* _EXERCISE_
Since only part of the records is wanted, repeat exactly the lines from the one containing "Total Environment, 2020." through the last line, both included.

* _MATERIAL PROVIDED_
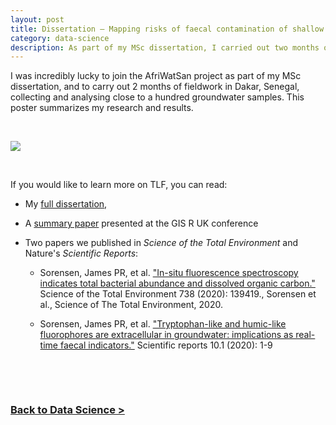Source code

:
 ```yaml
---
layout: post
title: Dissertation – Mapping risks of faecal contamination of shallow groundwater in Dakar, Senegal
category: data-science
description: As part of my MSc dissertation, I carried out two months of fieldwork in Dakar, Senegal, collecting and analysing close to a hundred groundwater samples using two different methods for detecting faecal contamination.
---
```



I was incredibly lucky to join the AfriWatSan project as part of my MSc dissertation, and to carry out 2 months of fieldwork in Dakar, Senegal, collecting and analysing close to a hundred groundwater samples. This poster summarizes my research and results.

&nbsp; 

[<img src="../../../../../docs/assets/images/dissertation.png">](../../../../../docs/assets/images/dissertation.png)

&nbsp; 

If you would like to learn more on TLF, you can read:

- My [full dissertation](https://raphaelleroffo.github.io/docs/assets/pdf/Raphaelle%20Roffo%20-%20MSc%20Dissertation.pdf),
  
- A [summary paper](http://london.gisruk.org/gisruk2020_proceedings/GISRUK2020_paper_20.pdf) presented at the GIS R UK conference
  
- Two papers we published in *Science of the Total Environment* and Nature's *Scientific Reports*:

  - Sorensen, James PR, et al. ["In-situ fluorescence spectroscopy indicates total bacterial abundance and dissolved organic carbon."](https://www.sciencedirect.com/science/article/pii/S0048969720329363) Science of the Total Environment 738 (2020): 139419., Sorensen et al., Science of The Total Environment, 2020.
  
  - Sorensen, James PR, et al. ["Tryptophan-like and humic-like fluorophores are extracellular in groundwater: implications as real-time faecal indicators."](https://www.nature.com/articles/s41598-020-72258-2) Scientific reports 10.1 (2020): 1-9
  

&nbsp; 


&nbsp; 

### **[Back to Data Science >](../../../..//data-science/)**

* _RESPONSE BOX_
  - Sorensen, James PR, et al. ["In-situ fluorescence spectroscopy indicates total bacterial abundance and dissolved organic carbon."](https://www.sciencedirect.com/science/article/pii/S0048969720329363) Science of the Total Environment 738 (2020): 139419., Sorensen et al., Science of The Total Environment, 2020.
  
  - Sorensen, James PR, et al. ["Tryptophan-like and humic-like fluorophores are extracellular in groundwater: implications as real-time faecal indicators."](https://www.nature.com/articles/s41598-020-72258-2) Scientific reports 10.1 (2020): 1-9
  

&nbsp; 


&nbsp; 

### **[Back to Data Science >](../../../..//data-science/)**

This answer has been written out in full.